Imports had already been in decline as domestic LPG supplies had jumped on the back of the late 2019 start-up of the Star refinery in Aliaga, increasing domestic LPG production by nearly 300,000 Mt per annum, but refiners are taking their foot off the throttle in response to the coronavirus and its impact on demand. Domestic production is expected to decline in 2020, but with demand significantly impacted we’re unlikely to see a change to declining imports, already less than 2.5 million Mt per annum. Also plans for new petrochemical complexes, including PDH, have been put on the back-burner, reducing any possible import recovery.

But one area that has somewhat defied gravity has been the significant move into the LPG trading world by BGN, the off-shoot of CEO Ruya Bayegan’s petrochemical company bearing her family’s name. The company had been strong in the Middle East and China for a number of years, but in the last couple it has expanded its worldwide trading volumes considerably, and some see BGN as probably the fastest growing global LPG trader. Aygaz have also moved into the international LPG trading world after many years concentrating on supplying their own domestic import requirements. Expansion outside of Turkey in a number of significant moves depicts the country’s leadership, as well as their current corporate ethos.

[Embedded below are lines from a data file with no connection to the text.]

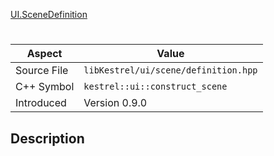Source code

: [UI.SceneDefinition](index.md)
# 
| Aspect | Value |
| --- | --- |
| Source File | `libKestrel/ui/scene/definition.hpp` |
| C++ Symbol | `kestrel::ui::construct_scene` |
| Introduced | Version 0.9.0 |
## Description
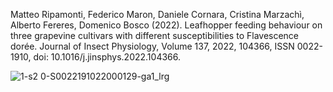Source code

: Matteo Ripamonti, Federico Maron, Daniele Cornara, Cristina Marzachì, Alberto Fereres, Domenico Bosco (2022).
Leafhopper feeding behaviour on three grapevine cultivars with different susceptibilities to Flavescence dorée.
Journal of Insect Physiology, Volume 137, 2022, 104366, ISSN 0022-1910, doi: 10.1016/j.jinsphys.2022.104366.

![1-s2 0-S0022191022000129-ga1_lrg](https://user-images.githubusercontent.com/60262894/197498690-02947859-2ced-461f-a814-a2cddcb7796d.jpg)
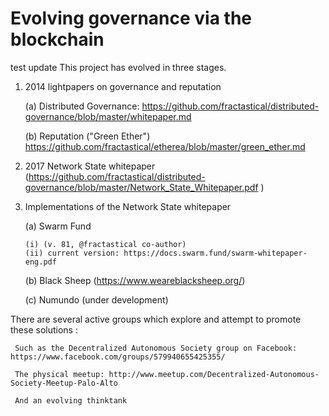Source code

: Evolving governance via the blockchain
======================

test update
This project has evolved in three stages.

 1) 2014 lightpapers on governance and reputation

     (a) Distributed Governance: https://github.com/fractastical/distributed-governance/blob/master/whitepaper.md

     (b) Reputation ("Green Ether") https://github.com/fractastical/etherea/blob/master/green_ether.md


 2) 2017 Network State whitepaper (https://github.com/fractastical/distributed-governance/blob/master/Network_State_Whitepaper.pdf
)


3) Implementations of the Network State whitepaper

    (a) Swarm Fund

       (i) (v. 81, @fractastical co-author)
       (ii) current version: https://docs.swarm.fund/swarm-whitepaper-eng.pdf

    (b) Black Sheep (https://www.weareblacksheep.org/)

    (c) Numundo (under development)

There are several active groups which explore and attempt to promote these solutions :

     Such as the Decentralized Autonomous Society group on Facebook: https://www.facebook.com/groups/579940655425355/

     The physical meetup: http://www.meetup.com/Decentralized-Autonomous-Society-Meetup-Palo-Alto

     And an evolving thinktank
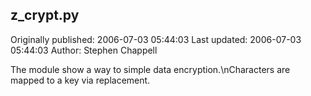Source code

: ## z_crypt.py

Originally published: 2006-07-03 05:44:03
Last updated: 2006-07-03 05:44:03
Author: Stephen Chappell

The module show a way to simple data encryption.\nCharacters are mapped to a key via replacement.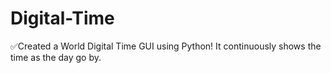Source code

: # Digital-Time
✅Created a World Digital Time GUI using Python! It continuously shows the time as the day go by. 

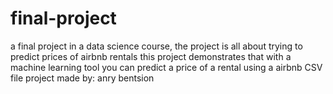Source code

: # final-project
a final project in a data science course, the project is all about trying to predict prices of airbnb rentals
this project demonstrates that with a machine learning tool you can predict a price of a rental using a airbnb CSV file
project made by: anry bentsion
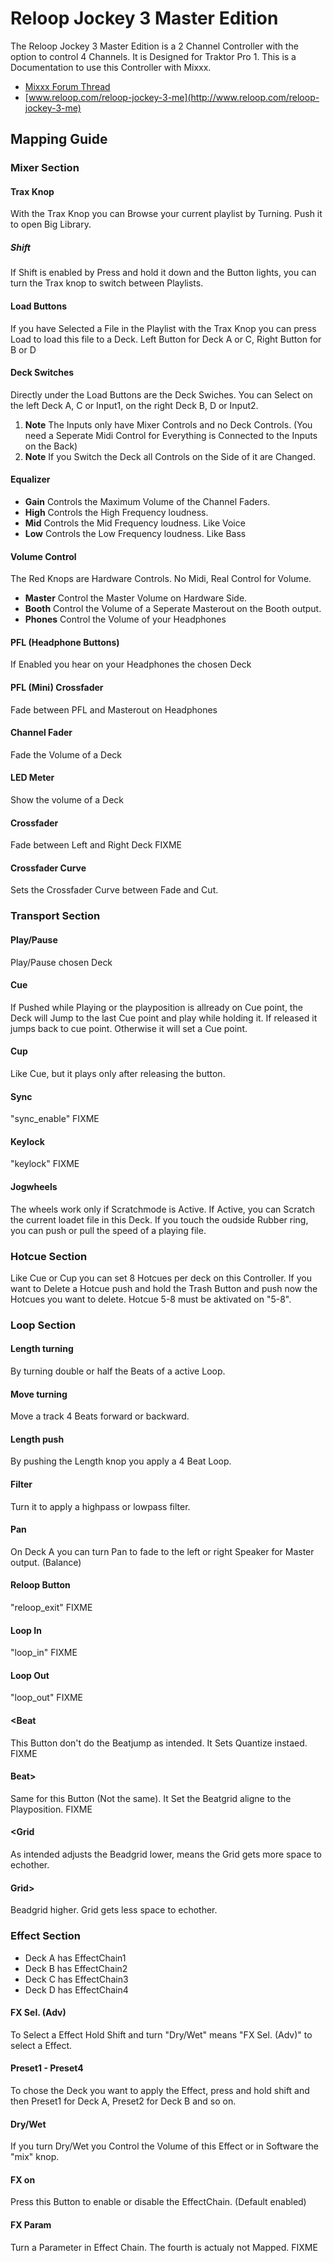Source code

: # Reloop Jockey 3 Master Edition

The Reloop Jockey 3 Master Edition is a 2 Channel Controller with the
option to control 4 Channels. It is Designed for Traktor Pro 1. This is
a Documentation to use this Controller with Mixxx.

  - [Mixxx Forum
    Thread](http://mixxx.org/forums/viewtopic.php?f=7&t=5418)
  - [www.reloop.com/reloop-jockey-3-me](http://www.reloop.com/reloop-jockey-3-me)

## Mapping Guide

### Mixer Section

#### Trax Knop

With the Trax Knop you can Browse your current playlist by Turning. Push
it to open Big Library.

##### Shift

If Shift is enabled by Press and hold it down and the Button lights, you
can turn the Trax knop to switch between Playlists.

#### Load Buttons

If you have Selected a File in the Playlist with the Trax Knop you can
press Load to load this file to a Deck. Left Button for Deck A or C,
Right Button for B or D

#### Deck Switches

Directly under the Load Buttons are the Deck Swiches. You can Select on
the left Deck A, C or Input1, on the right Deck B, D or Input2.

1.  **Note** The Inputs only have Mixer Controls and no Deck Controls.
    (You need a Seperate Midi Control for Everything is Connected to the
    Inputs on the Back)
2.  **Note** If you Switch the Deck all Controls on the Side of it are
    Changed.

#### Equalizer

  - **Gain** Controls the Maximum Volume of the Channel Faders.
  - **High** Controls the High Frequency loudness.
  - **Mid** Controls the Mid Frequency loudness. Like Voice
  - **Low** Controls the Low Frequency loudness. Like Bass

#### Volume Control

The Red Knops are Hardware Controls. No Midi, Real Control for Volume.

  - **Master** Control the Master Volume on Hardware Side.
  - **Booth** Control the Volume of a Seperate Masterout on the Booth
    output.
  - **Phones** Control the Volume of your Headphones

#### PFL (Headphone Buttons)

If Enabled you hear on your Headphones the chosen Deck

#### PFL (Mini) Crossfader

Fade between PFL and Masterout on Headphones

#### Channel Fader

Fade the Volume of a Deck

#### LED Meter

Show the volume of a Deck

#### Crossfader

Fade between Left and Right Deck FIXME

#### Crossfader Curve

Sets the Crossfader Curve between Fade and Cut.

### Transport Section

#### Play/Pause

Play/Pause chosen Deck

#### Cue

If Pushed while Playing or the playposition is allready on Cue point,
the Deck will Jump to the last Cue point and play while holding it. If
released it jumps back to cue point. Otherwise it will set a Cue point.

#### Cup

Like Cue, but it plays only after releasing the button.

#### Sync

"sync\_enable" FIXME

#### Keylock

"keylock" FIXME

#### Jogwheels

The wheels work only if Scratchmode is Active. If Active, you can
Scratch the current loadet file in this Deck. If you touch the oudside
Rubber ring, you can push or pull the speed of a playing file.

### Hotcue Section

Like Cue or Cup you can set 8 Hotcues per deck on this Controller. If
you want to Delete a Hotcue push and hold the Trash Button and push now
the Hotcues you want to delete. Hotcue 5-8 must be aktivated on "5-8".

### Loop Section

#### Length turning

By turning double or half the Beats of a active Loop.

#### Move turning

Move a track 4 Beats forward or backward.

#### Length push

By pushing the Length knop you apply a 4 Beat Loop.

#### Filter

Turn it to apply a highpass or lowpass filter.

#### Pan

On Deck A you can turn Pan to fade to the left or right Speaker for
Master output. (Balance)

#### Reloop Button

"reloop\_exit" FIXME

#### Loop In

"loop\_in" FIXME

#### Loop Out

"loop\_out" FIXME

#### \<Beat

This Button don't do the Beatjump as intended. It Sets Quantize instaed.
FIXME

#### Beat\>

Same for this Button (Not the same). It Set the Beatgrid aligne to the
Playposition. FIXME

#### \<Grid

As intended adjusts the Beadgrid lower, means the Grid gets more space
to echother.

#### Grid\>

Beadgrid higher. Grid gets less space to echother.

### Effect Section

  - Deck A has EffectChain1
  - Deck B has EffectChain2
  - Deck C has EffectChain3
  - Deck D has EffectChain4

#### FX Sel. (Adv)

To Select a Effect Hold Shift and turn "Dry/Wet" means "FX Sel. (Adv)"
to select a Effect.

#### Preset1 - Preset4

To chose the Deck you want to apply the Effect, press and hold shift and
then Preset1 for Deck A, Preset2 for Deck B and so on.

#### Dry/Wet

If you turn Dry/Wet you Control the Volume of this Effect or in Software
the "mix" knop.

#### FX on

Press this Button to enable or disable the EffectChain. (Default
enabled)

#### FX Param

Turn a Parameter in Effect Chain. The fourth is actualy not Mapped.
FIXME
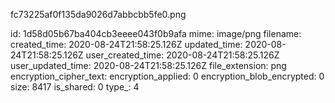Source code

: fc73225af0f135da9026d7abbcbb5fe0.png

id: 1d58d05b67ba404cb3eeee043f0b9afa
mime: image/png
filename: 
created_time: 2020-08-24T21:58:25.126Z
updated_time: 2020-08-24T21:58:25.126Z
user_created_time: 2020-08-24T21:58:25.126Z
user_updated_time: 2020-08-24T21:58:25.126Z
file_extension: png
encryption_cipher_text: 
encryption_applied: 0
encryption_blob_encrypted: 0
size: 8417
is_shared: 0
type_: 4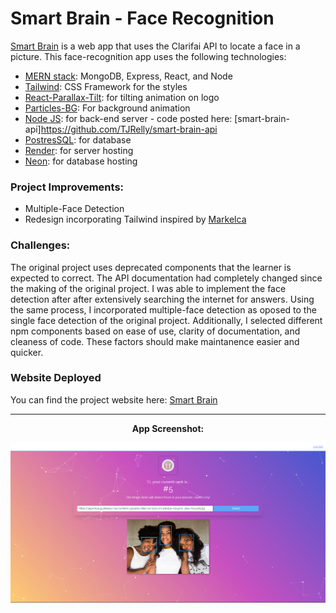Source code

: # Smart Brain - Face Recognition

[Smart Brain](https://tjrelly.github.io/smart-brain/) is a web app that uses the Clarifai API to locate a face in a picture. This face-recognition app uses the following technologies:

- [MERN stack](https://www.mongodb.com/mern-stack): MongoDB, Express, React, and Node
- [Tailwind](https://tailwindcss.com/): CSS Framework for the styles
- [React-Parallax-Tilt](https://www.npmjs.com/package/react-parallax-tilt): for tilting animation on logo
- [Particles-BG](https://www.npmjs.com/package/particles-bg): For background animation
- [Node JS](https://nodejs.org/en/): for back-end server - code posted here: [smart-brain-api]https://github.com/TJRelly/smart-brain-api
- [PostresSQL](https://www.postgresql.org/): for database
- [Render](https://render.com/): for server hosting
- [Neon](https://neon.tech/): for database hosting

### Project Improvements: 
- Multiple-Face Detection
- Redesign incorporating Tailwind inspired by [Markelca](https://github.com/MarkelCA/smart-brain)

### Challenges: 
The original project uses deprecated components that the learner is expected to correct. The API documentation had completely changed since the making of the original project. I was able to implement the face detection after after extensively searching the internet for answers. Using the same process, I incorporated multiple-face detection as oposed to the single face detection of the original project. Additionally, I selected different npm components based on ease of use, clarity of documentation, and cleaness of code.  These factors should make maintanence easier and quicker.

### Website Deployed

You can find the project website here: [Smart Brain](https://tjrelly.github.io/smart-brain/)

---

<div align='center'>
    <p><b>App Screenshot:<b></p>
    <img src='./public/smart-brain-screenshot.png'/>
</div>
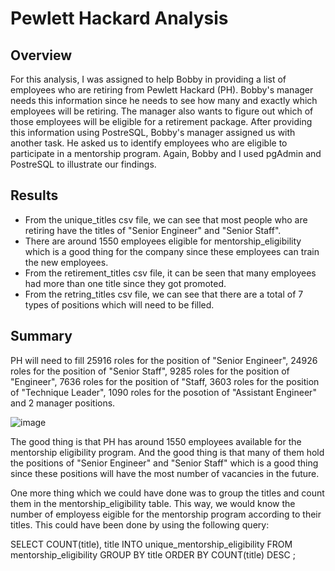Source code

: # Pewlett Hackard Analysis

## Overview

For this analysis, I was assigned to help Bobby in providing a list of employees who are retiring from Pewlett Hackard (PH). Bobby's manager needs this information since he needs to see how many and exactly which employees will be retiring. The manager also wants to figure out which of those employees will be eligible for a retirement package. After providing this information using PostreSQL, Bobby's manager assigned us with another task. He asked us to identify employees who are eligible to participate in a mentorship program. Again, Bobby and I used pgAdmin and PostreSQL to illustrate our findings. 

## Results

- From the unique_titles csv file, we can see that most people who are retiring have the titles of "Senior Engineer" and "Senior Staff". 
- There are around 1550 employees eligible for mentorship_eligibility which is a good thing for the company since these employees can train the new employees. 
- From the retirement_titles csv file, it can be seen that many employees had more than one title since they got promoted. 
- From the retring_titles csv file, we can see that there are a total of 7 types of positions which will need to be filled.

## Summary

PH will need to fill 25916 roles for the position of "Senior Engineer", 24926 roles for the position of "Senior Staff", 9285 roles for the position of "Engineer", 7636 roles for the position of "Staff, 3603 roles for the position of "Technique Leader", 1090 roles for the posotion of "Assistant Engineer" and 2 manager positions. 

![image](https://user-images.githubusercontent.com/95254809/155265354-b58a9e10-265b-4da6-b321-4d290b5db6b4.png)

The good thing is that PH has around 1550 employees available for the mentorship eligibility program. And the good thing is that many of them hold the positions of "Senior Engineer" and "Senior Staff" which is a good thing since these positions will have the most number of vacancies in the future. 

One more thing which we could have done was to group the titles and count them in the mentorship_eligibility table. This way, we would know the number of employess eigible for the mentorship program according to their titles. This could have been done by using the following query:

SELECT  COUNT(title), title
INTO unique_mentorship_eligibility
FROM mentorship_eligibility
GROUP BY title
ORDER BY COUNT(title) DESC
;

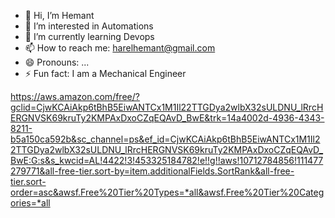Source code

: - 👋 Hi, I’m Hemant
- 👀 I’m interested in Automations
- 🌱 I’m currently learning Devops
- 📫 How to reach me: harelhemant@gmail.com
- 😄 Pronouns: ...
- ⚡ Fun fact: I am a Mechanical Engineer 

https://aws.amazon.com/free/?gclid=CjwKCAiAkp6tBhB5EiwANTCx1M1Il22TTGDya2wlbX32sULDNU_lRrcHERGNVSK69kruTy2KMPAxDxoCZqEQAvD_BwE&trk=14a4002d-4936-4343-8211-b5a150ca592b&sc_channel=ps&ef_id=CjwKCAiAkp6tBhB5EiwANTCx1M1Il22TTGDya2wlbX32sULDNU_lRrcHERGNVSK69kruTy2KMPAxDxoCZqEQAvD_BwE:G:s&s_kwcid=AL!4422!3!453325184782!e!!g!!aws!10712784856!111477279771&all-free-tier.sort-by=item.additionalFields.SortRank&all-free-tier.sort-order=asc&awsf.Free%20Tier%20Types=*all&awsf.Free%20Tier%20Categories=*all



<!---
Hemant9766/Hemant9766 is a ✨ special ✨ repository because its `README.md` (this file) appears on your GitHub profile.
You can click the Preview link to take a look at your changes.
--->
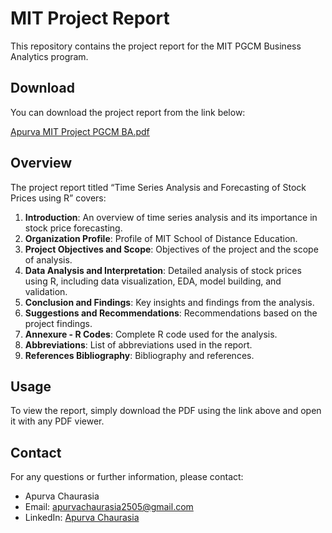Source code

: # MIT Project Report

This repository contains the project report for the MIT PGCM Business Analytics program.

## Download

You can download the project report from the link below:

[Apurva MIT Project PGCM BA.pdf](Apurva%20MIT%20Project%20PGCM%20BA.pdf)

## Overview

The project report titled “Time Series Analysis and Forecasting of Stock Prices using R” covers:

1. **Introduction**: An overview of time series analysis and its importance in stock price forecasting.
2. **Organization Profile**: Profile of MIT School of Distance Education.
3. **Project Objectives and Scope**: Objectives of the project and the scope of analysis.
4. **Data Analysis and Interpretation**: Detailed analysis of stock prices using R, including data visualization, EDA, model building, and validation.
5. **Conclusion and Findings**: Key insights and findings from the analysis.
6. **Suggestions and Recommendations**: Recommendations based on the project findings.
7. **Annexure - R Codes**: Complete R code used for the analysis.
8. **Abbreviations**: List of abbreviations used in the report.
9. **References Bibliography**: Bibliography and references.

## Usage

To view the report, simply download the PDF using the link above and open it with any PDF viewer.

## Contact

For any questions or further information, please contact:

- Apurva Chaurasia
- Email: apurvachaurasia2505@gmail.com 
- LinkedIn: [Apurva Chaurasia](https://www.linkedin.com/in/apurvachaurasia)
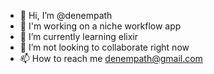 - 👋 Hi, I’m @denempath
- 👀 I'm working on a niche workflow app
- 🌱 I’m currently learning elixir
- 💞️ I’m not looking to collaborate right now
- 📫 How to reach me denempath@gmail.com

<!---
denempath/denempath is a ✨ special ✨ repository because its `README.md` (this file) appears on your GitHub profile.
You can click the Preview link to take a look at your changes.
--->
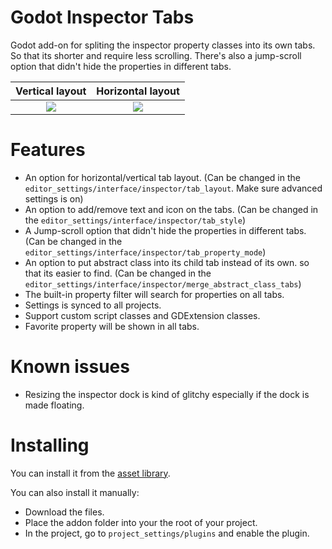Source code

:# Godot Inspector Tabs
Godot add-on for spliting the inspector property classes into its own tabs. So that its shorter and require less scrolling.
There's also a jump-scroll option that didn't hide the properties in different tabs.

Vertical layout           |  Horizontal layout
:-------------------------:|:-------------------------:
![](https://github.com/user-attachments/assets/fc5455d2-c48d-4e1f-b51f-4c09e2d4eb83)  |  ![](https://github.com/user-attachments/assets/e2849982-a57f-46d6-bcfa-c38676032b9d)

# Features
- An option for horizontal/vertical tab layout. (Can be changed in the `editor_settings/interface/inspector/tab_layout`. Make sure advanced settings is on)
- An option to add/remove text and icon on the tabs. (Can be changed in the `editor_settings/interface/inspector/tab_style`)
- A Jump-scroll option that didn't hide the properties in different tabs. (Can be changed in the `editor_settings/interface/inspector/tab_property_mode`)
- An option to put abstract class into its child tab instead of its own. so that its easier to find. (Can be changed in the `editor_settings/interface/inspector/merge_abstract_class_tabs`)
- The built-in property filter will search for properties on all tabs.
- Settings is synced to all projects.
- Support custom script classes and GDExtension classes.
- Favorite property will be shown in all tabs.

# Known issues
- Resizing the inspector dock is kind of glitchy especially if the dock is made floating.

# Installing
You can install it from the [asset library](https://godotengine.org/asset-library/asset/3951).

You can also install it manually:
- Download the files.
- Place the addon folder into your the root of your project.
- In the project, go to `project_settings/plugins` and enable the plugin.
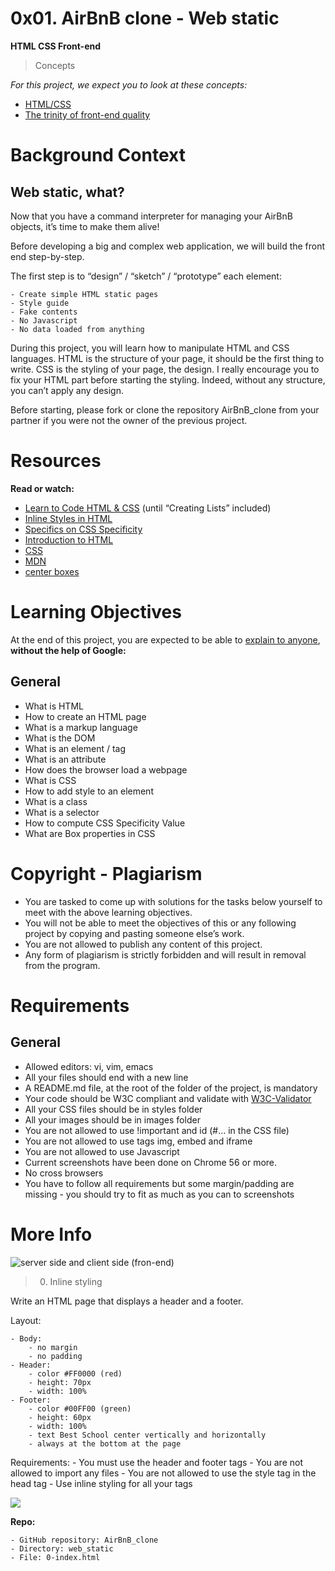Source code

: # 0x01. AirBnB clone - Web static

**HTML CSS Front-end**

> Concepts

*For this project, we expect you to look at these concepts:*

- [HTML/CSS](https://intranet.alxswe.com/concepts/2)
- [The trinity of front-end quality](https://intranet.alxswe.com/concepts/4)

# Background Context

## Web static, what?

Now that you have a command interpreter for managing your AirBnB objects, it’s time to make them alive!

Before developing a big and complex web application, we will build the front end step-by-step.

The first step is to “design” / “sketch” / “prototype” each element:

	- Create simple HTML static pages
	- Style guide
	- Fake contents
	- No Javascript
	- No data loaded from anything

During this project, you will learn how to manipulate HTML and CSS languages. HTML is the structure of your page, it should be the first thing to write. CSS is the styling of your page, the design. I really encourage you to fix your HTML part before starting the styling. Indeed, without any structure, you can’t apply any design.

Before starting, please fork or clone the repository AirBnB\_clone from your partner if you were not the owner of the previous project.

# Resources

**Read or watch:**

- [Learn to Code HTML & CSS](https://learn.shayhowe.com/html-css/) (until “Creating Lists” included)
- [Inline Styles in HTML](https://www.codecademy.com/article/html-inline-styles)
- [Specifics on CSS Specificity](https://css-tricks.com/specifics-on-css-specificity/)
- [Introduction to HTML](https://developer.mozilla.org/en-US/docs/Learn/HTML/Introduction_to_HTML)
- [CSS](https://developer.mozilla.org/en-US/docs/Learn/CSS)
- [MDN](https://developer.mozilla.org/en-US/)
- [center boxes](https://css-tricks.com/centering-css-complete-guide/)

# Learning Objectives

At the end of this project, you are expected to be able to [explain to anyone](https://fs.blog/feynman-learning-technique/), **without the help of Google:**

## General

- What is HTML
- How to create an HTML page
- What is a markup language
- What is the DOM
- What is an element / tag
- What is an attribute
- How does the browser load a webpage
- What is CSS
- How to add style to an element
- What is a class
- What is a selector
- How to compute CSS Specificity Value
- What are Box properties in CSS

# Copyright - Plagiarism

- You are tasked to come up with solutions for the tasks below yourself to meet with the above learning objectives.
- You will not be able to meet the objectives of this or any following project by copying and pasting someone else’s work. 
- You are not allowed to publish any content of this project.
- Any form of plagiarism is strictly forbidden and will result in removal from the program.

# Requirements

## General

- Allowed editors: vi, vim, emacs
- All your files should end with a new line
- A README.md file, at the root of the folder of the project, is mandatory
- Your code should be W3C compliant and validate with [W3C-Validator](https://github.com/holbertonschool/W3C-Validator)
- All your CSS files should be in styles folder
- All your images should be in images folder
- You are not allowed to use !important and id (#... in the CSS file)
- You are not allowed to use tags img, embed and iframe
- You are not allowed to use Javascript
- Current screenshots have been done on Chrome 56 or more. 
- No cross browsers 
- You have to follow all requirements but some margin/padding are missing - you should try to fit as much as you can to screenshots

# More Info

![server side and client side (fron-end)](https://s3.amazonaws.com/intranet-projects-files/concepts/74/hbnb_step1.png)

> 0. Inline styling 

Write an HTML page that displays a header and a footer.

Layout:

	- Body: 
		- no margin
		- no padding
	- Header: 
		- color #FF0000 (red)
		- height: 70px
		- width: 100%
	- Footer: 
		- color #00FF00 (green)
		- height: 60px
		- width: 100%
		- text Best School center vertically and horizontally
		- always at the bottom at the page
Requirements:
	- You must use the header and footer tags
	- You are not allowed to import any files
	- You are not allowed to use the style tag in the head tag
	- Use inline styling for all your tags

![](/img/0-index)

**Repo:**

	- GitHub repository: AirBnB_clone
	- Directory: web_static
	- File: 0-index.html

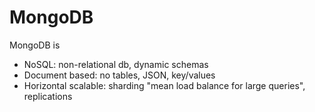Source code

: # MongoDB

MongoDB is 
  + NoSQL: non-relational db, dynamic schemas 
  + Document based: no tables, JSON, key/values
  + Horizontal scalable: sharding "mean load balance for large queries", replications
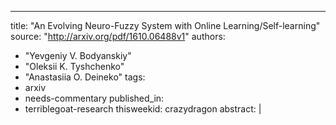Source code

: ---
title: "An Evolving Neuro-Fuzzy System with Online Learning/Self-learning"
source: "http://arxiv.org/pdf/1610.06488v1"
authors:
  - "Yevgeniy V. Bodyanskiy"
  - "Oleksii K. Tyshchenko"
  - "Anastasiia O. Deineko"
tags:
  - arxiv
  - needs-commentary
published_in:
  - terriblegoat-research
thisweekid: crazydragon
abstract: |
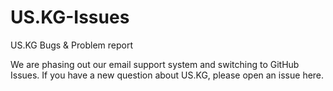 # US.KG-Issues
US.KG Bugs &amp; Problem report

We are phasing out our email support system and switching to GitHub Issues. If you have a new question about US.KG, please open an issue here.
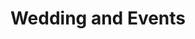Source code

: ---
image: /assets/dj1.jpg
title: Wedding and Events
summary: Live Entertainment and DJ Services
rank: 6
---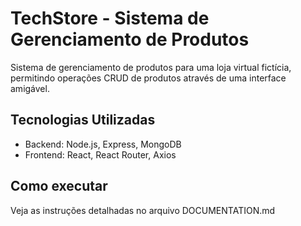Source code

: # TechStore - Sistema de Gerenciamento de Produtos

Sistema de gerenciamento de produtos para uma loja virtual fictícia, permitindo operações CRUD de produtos através de uma interface amigável.

## Tecnologias Utilizadas

- Backend: Node.js, Express, MongoDB
- Frontend: React, React Router, Axios

## Como executar

Veja as instruções detalhadas no arquivo DOCUMENTATION.md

Oh yes, we haven’t heard too much on the Iranian front recently, well not until this week. New reports suggest that oil production has been slashed as storage tanks have reached capacity, together with the 30 or so floating storages the Iranians have chartered. Sanctions and the coronavirus have slashed exports and refinery running rates. Crude oil production levels have been slowly falling below 3 MM Bbls/d from a 2018 peak of nearly 4 MM Bbls/d, but it’s the lowest for 40 years. There are some LPG cargoes still finding their way to the usual undisclosed markets, but volumes are way down. Oh yes, did I mention these unusual explosions that occurred in Iran, which has brought little reaction from Tehran. The Natanz nuclear centrifuge site appears from satellite images to be in ruins, and other explosions close to military sites have become news in recent days. Although Israel are seen as the potential culprit, with the start of the U.S. presidential race starting to gather pace, it’s may be not too outrageous to believe we might potentially see a dangerous phase in the U.S./ Iranian tensions. How that might directly or indirectly impact crude oil and LPG exports, we can only guess. Now what is Kanye West’s policy on foreign affairs?